Out of the records below, copy all lines in which the word "dbinom" occurs.

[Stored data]
----------------------------------------

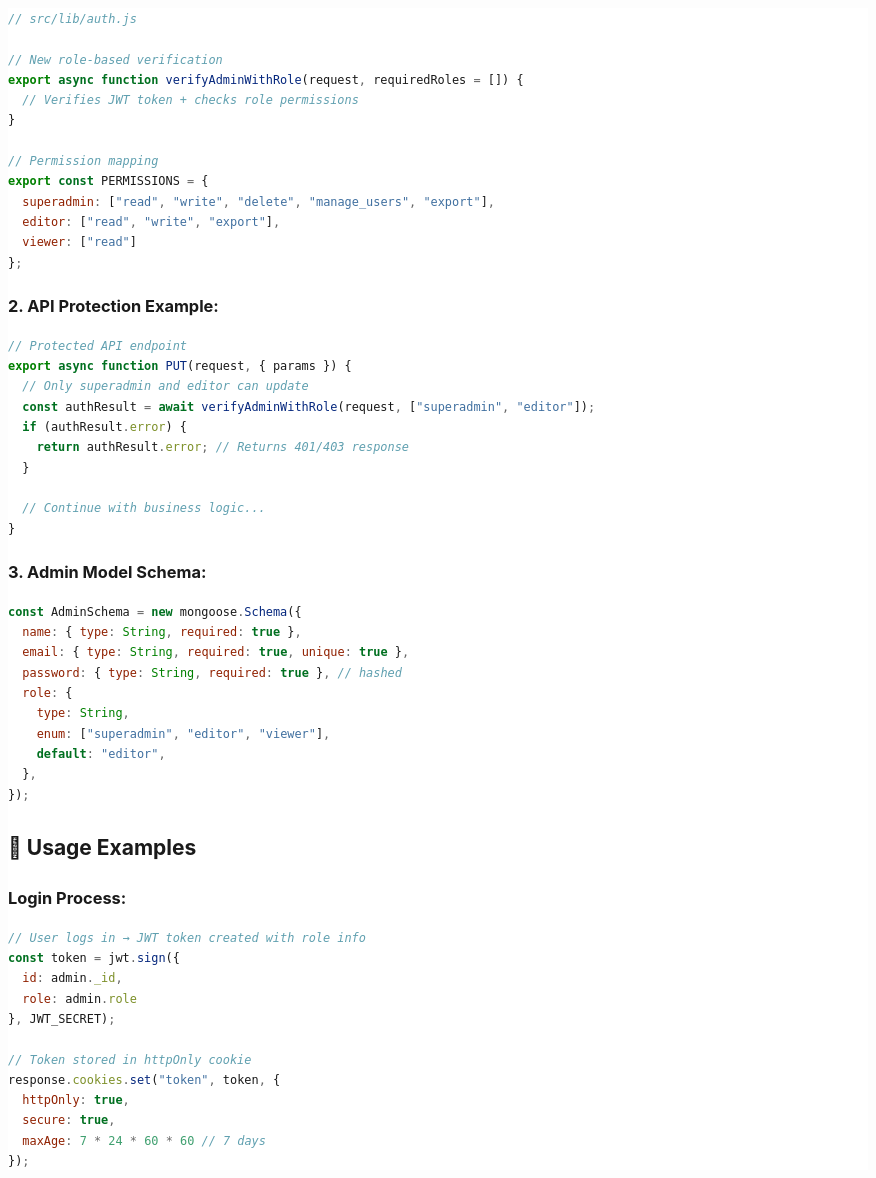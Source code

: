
 ```javascript
// src/lib/auth.js

// New role-based verification
export async function verifyAdminWithRole(request, requiredRoles = []) {
  // Verifies JWT token + checks role permissions
}

// Permission mapping
export const PERMISSIONS = {
  superadmin: ["read", "write", "delete", "manage_users", "export"],
  editor: ["read", "write", "export"],
  viewer: ["read"]
};
```

### **2. API Protection Example:**

```javascript
// Protected API endpoint
export async function PUT(request, { params }) {
  // Only superadmin and editor can update
  const authResult = await verifyAdminWithRole(request, ["superadmin", "editor"]);
  if (authResult.error) {
    return authResult.error; // Returns 401/403 response
  }
  
  // Continue with business logic...
}
```

### **3. Admin Model Schema:**

```javascript
const AdminSchema = new mongoose.Schema({
  name: { type: String, required: true },
  email: { type: String, required: true, unique: true },
  password: { type: String, required: true }, // hashed
  role: {
    type: String,
    enum: ["superadmin", "editor", "viewer"],
    default: "editor",
  },
});
```

## 🚀 **Usage Examples**

### **Login Process:**
```javascript
// User logs in → JWT token created with role info
const token = jwt.sign({ 
  id: admin._id, 
  role: admin.role 
}, JWT_SECRET);

// Token stored in httpOnly cookie
response.cookies.set("token", token, {
  httpOnly: true,
  secure: true,
  maxAge: 7 * 24 * 60 * 60 // 7 days
});
```
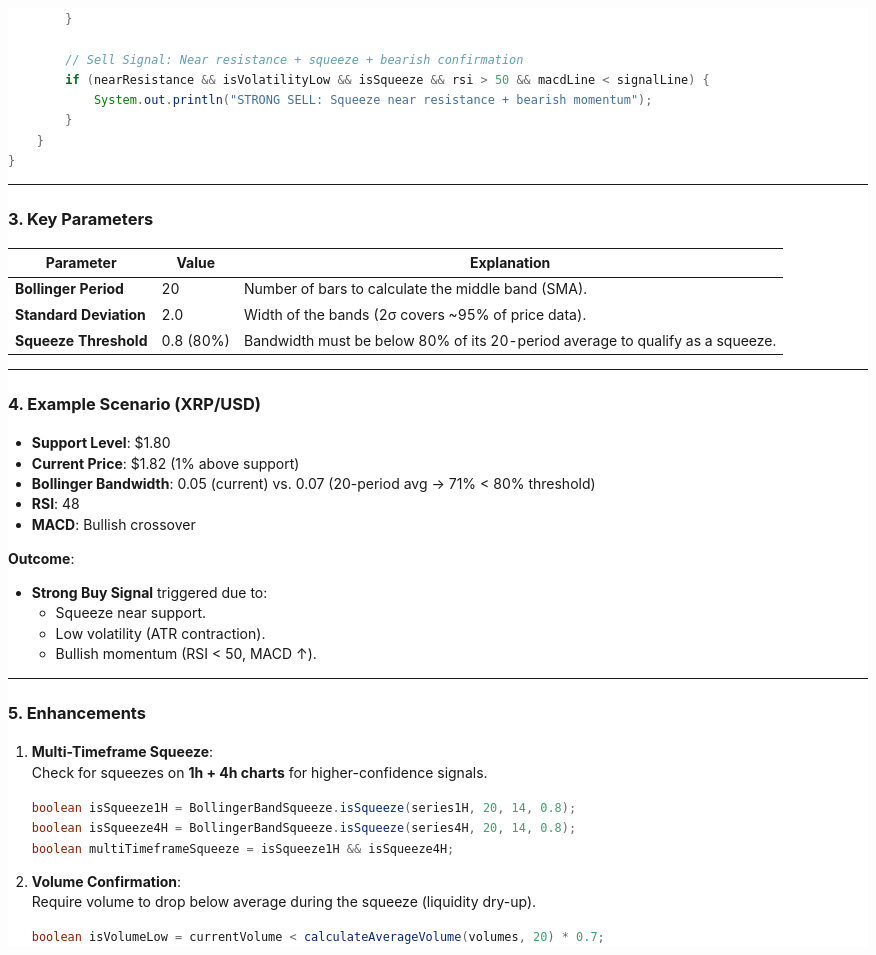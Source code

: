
 ```java
        }

        // Sell Signal: Near resistance + squeeze + bearish confirmation
        if (nearResistance && isVolatilityLow && isSqueeze && rsi > 50 && macdLine < signalLine) {
            System.out.println("STRONG SELL: Squeeze near resistance + bearish momentum");
        }
    }
}
```

---

### **3. Key Parameters**
| Parameter           | Value       | Explanation                                                                 |
|---------------------|-------------|-----------------------------------------------------------------------------|
| **Bollinger Period** | 20          | Number of bars to calculate the middle band (SMA).                         |
| **Standard Deviation** | 2.0       | Width of the bands (2σ covers ~95% of price data).                         |
| **Squeeze Threshold** | 0.8 (80%) | Bandwidth must be below 80% of its 20-period average to qualify as a squeeze. |

---

### **4. Example Scenario (XRP/USD)**
- **Support Level**: \$1.80
- **Current Price**: \$1.82 (1% above support)
- **Bollinger Bandwidth**: 0.05 (current) vs. 0.07 (20-period avg → 71% < 80% threshold)
- **RSI**: 48
- **MACD**: Bullish crossover

**Outcome**:
- **Strong Buy Signal** triggered due to:
    - Squeeze near support.
    - Low volatility (ATR contraction).
    - Bullish momentum (RSI < 50, MACD ↑).

---

### **5. Enhancements**
1. **Multi-Timeframe Squeeze**:  
   Check for squeezes on **1h + 4h charts** for higher-confidence signals.
   ```java
   boolean isSqueeze1H = BollingerBandSqueeze.isSqueeze(series1H, 20, 14, 0.8);
   boolean isSqueeze4H = BollingerBandSqueeze.isSqueeze(series4H, 20, 14, 0.8);
   boolean multiTimeframeSqueeze = isSqueeze1H && isSqueeze4H;
   ```

2. **Volume Confirmation**:  
   Require volume to drop below average during the squeeze (liquidity dry-up).
   ```java
   boolean isVolumeLow = currentVolume < calculateAverageVolume(volumes, 20) * 0.7;
   ```
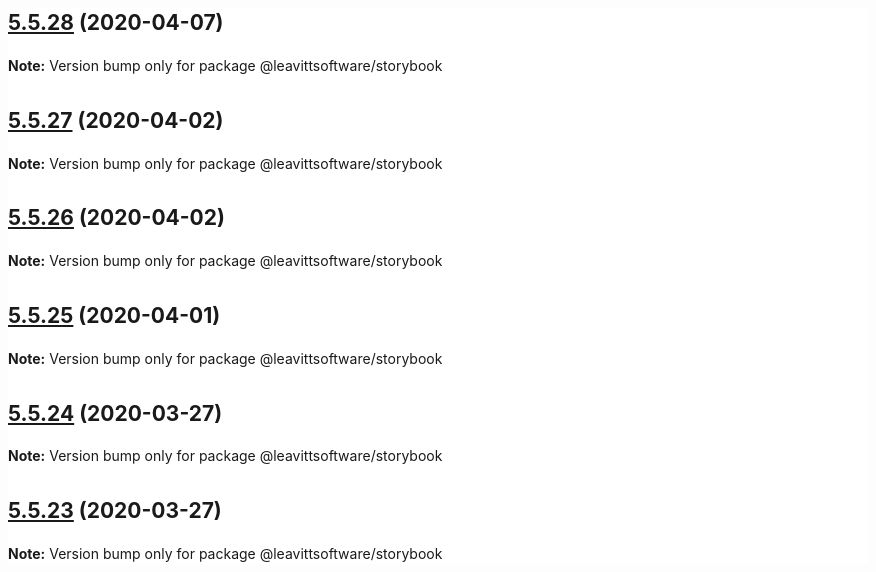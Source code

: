 


## [5.5.28](https://github.com/LeavittSoftware/titanium-elements/compare/@leavittsoftware/storybook@5.5.27...@leavittsoftware/storybook@5.5.28) (2020-04-07)

**Note:** Version bump only for package @leavittsoftware/storybook





## [5.5.27](https://github.com/LeavittSoftware/titanium-elements/compare/@leavittsoftware/storybook@5.5.26...@leavittsoftware/storybook@5.5.27) (2020-04-02)

**Note:** Version bump only for package @leavittsoftware/storybook





## [5.5.26](https://github.com/LeavittSoftware/titanium-elements/compare/@leavittsoftware/storybook@5.5.25...@leavittsoftware/storybook@5.5.26) (2020-04-02)

**Note:** Version bump only for package @leavittsoftware/storybook





## [5.5.25](https://github.com/LeavittSoftware/titanium-elements/compare/@leavittsoftware/storybook@5.5.24...@leavittsoftware/storybook@5.5.25) (2020-04-01)

**Note:** Version bump only for package @leavittsoftware/storybook





## [5.5.24](https://github.com/LeavittSoftware/titanium-elements/compare/@leavittsoftware/storybook@5.5.23...@leavittsoftware/storybook@5.5.24) (2020-03-27)

**Note:** Version bump only for package @leavittsoftware/storybook





## [5.5.23](https://github.com/LeavittSoftware/titanium-elements/compare/@leavittsoftware/storybook@5.5.22...@leavittsoftware/storybook@5.5.23) (2020-03-27)

**Note:** Version bump only for package @leavittsoftware/storybook


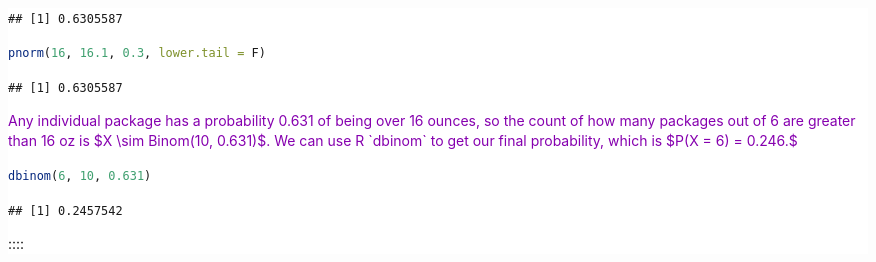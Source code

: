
 ```
## [1] 0.6305587
```

```r
pnorm(16, 16.1, 0.3, lower.tail = F)
```

```
## [1] 0.6305587
```

<span style="color:#8601AF">
Any individual package has a probability 0.631 of being over 16 ounces, so the count of how many packages out of 6 are greater than 16 oz is $X \sim Binom(10, 0.631)$.  We can use R `dbinom` to get our final probability, which is $P(X = 6) = 0.246.$
</span>


```r
dbinom(6, 10, 0.631)
```

```
## [1] 0.2457542
```


::::




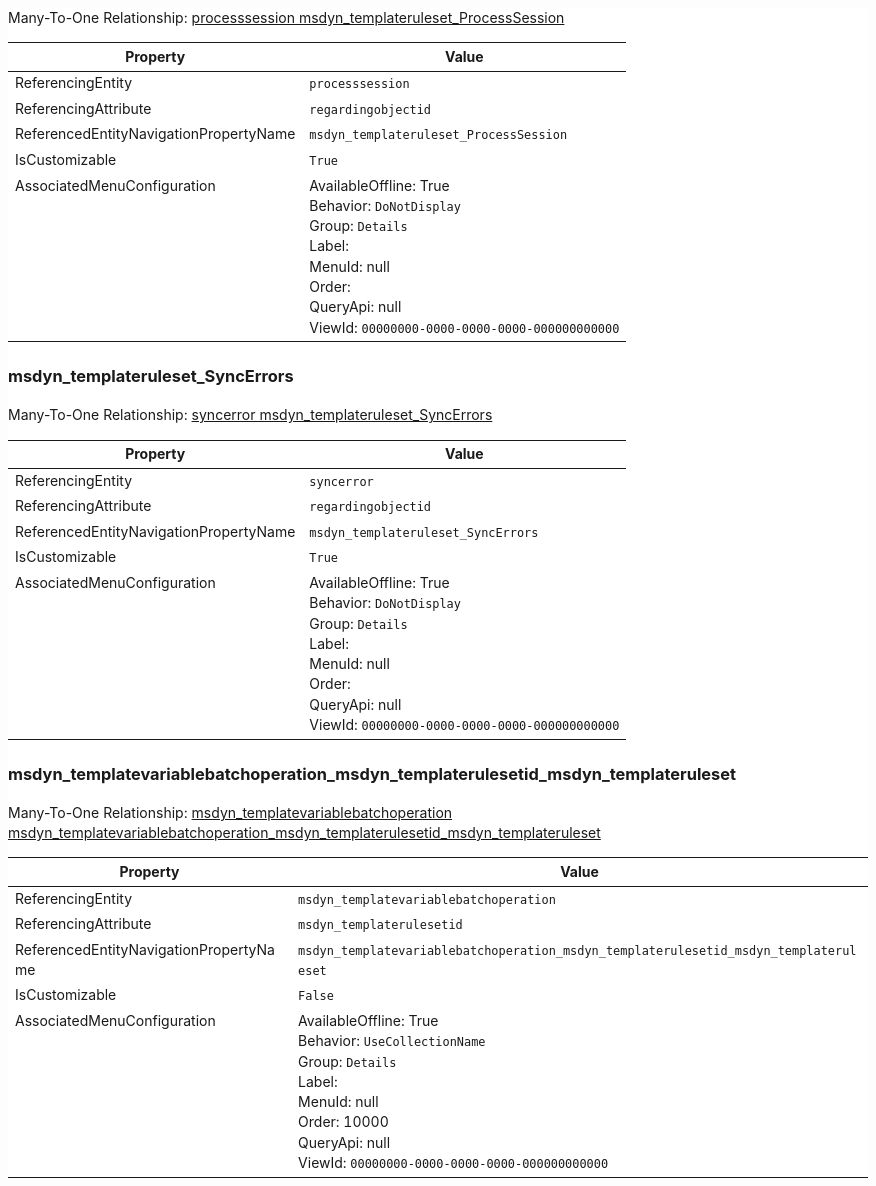 Many-To-One Relationship: [processsession msdyn_templateruleset_ProcessSession](processsession.md#BKMK_msdyn_templateruleset_ProcessSession)

|Property|Value|
|---|---|
|ReferencingEntity|`processsession`|
|ReferencingAttribute|`regardingobjectid`|
|ReferencedEntityNavigationPropertyName|`msdyn_templateruleset_ProcessSession`|
|IsCustomizable|`True`|
|AssociatedMenuConfiguration|AvailableOffline: True<br />Behavior: `DoNotDisplay`<br />Group: `Details`<br />Label: <br />MenuId: null<br />Order: <br />QueryApi: null<br />ViewId: `00000000-0000-0000-0000-000000000000`|

### <a name="BKMK_msdyn_templateruleset_SyncErrors"></a> msdyn_templateruleset_SyncErrors

Many-To-One Relationship: [syncerror msdyn_templateruleset_SyncErrors](syncerror.md#BKMK_msdyn_templateruleset_SyncErrors)

|Property|Value|
|---|---|
|ReferencingEntity|`syncerror`|
|ReferencingAttribute|`regardingobjectid`|
|ReferencedEntityNavigationPropertyName|`msdyn_templateruleset_SyncErrors`|
|IsCustomizable|`True`|
|AssociatedMenuConfiguration|AvailableOffline: True<br />Behavior: `DoNotDisplay`<br />Group: `Details`<br />Label: <br />MenuId: null<br />Order: <br />QueryApi: null<br />ViewId: `00000000-0000-0000-0000-000000000000`|

### <a name="BKMK_msdyn_templatevariablebatchoperation_msdyn_templaterulesetid_msdyn_templateruleset"></a> msdyn_templatevariablebatchoperation_msdyn_templaterulesetid_msdyn_templateruleset

Many-To-One Relationship: [msdyn_templatevariablebatchoperation msdyn_templatevariablebatchoperation_msdyn_templaterulesetid_msdyn_templateruleset](msdyn_templatevariablebatchoperation.md#BKMK_msdyn_templatevariablebatchoperation_msdyn_templaterulesetid_msdyn_templateruleset)

|Property|Value|
|---|---|
|ReferencingEntity|`msdyn_templatevariablebatchoperation`|
|ReferencingAttribute|`msdyn_templaterulesetid`|
|ReferencedEntityNavigationPropertyName|`msdyn_templatevariablebatchoperation_msdyn_templaterulesetid_msdyn_templateruleset`|
|IsCustomizable|`False`|
|AssociatedMenuConfiguration|AvailableOffline: True<br />Behavior: `UseCollectionName`<br />Group: `Details`<br />Label: <br />MenuId: null<br />Order: 10000<br />QueryApi: null<br />ViewId: `00000000-0000-0000-0000-000000000000`|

----------------------------------------

SOLUTION TO THIS EXERCISE:
Any individual package has a probability 0.631 of being over 16 ounces, so the count of how many packages out of 6 are greater than 16 oz is $X \sim Binom(10, 0.631)$.  We can use R `dbinom` to get our final probability, which is $P(X = 6) = 0.246.$
dbinom(6, 10, 0.631)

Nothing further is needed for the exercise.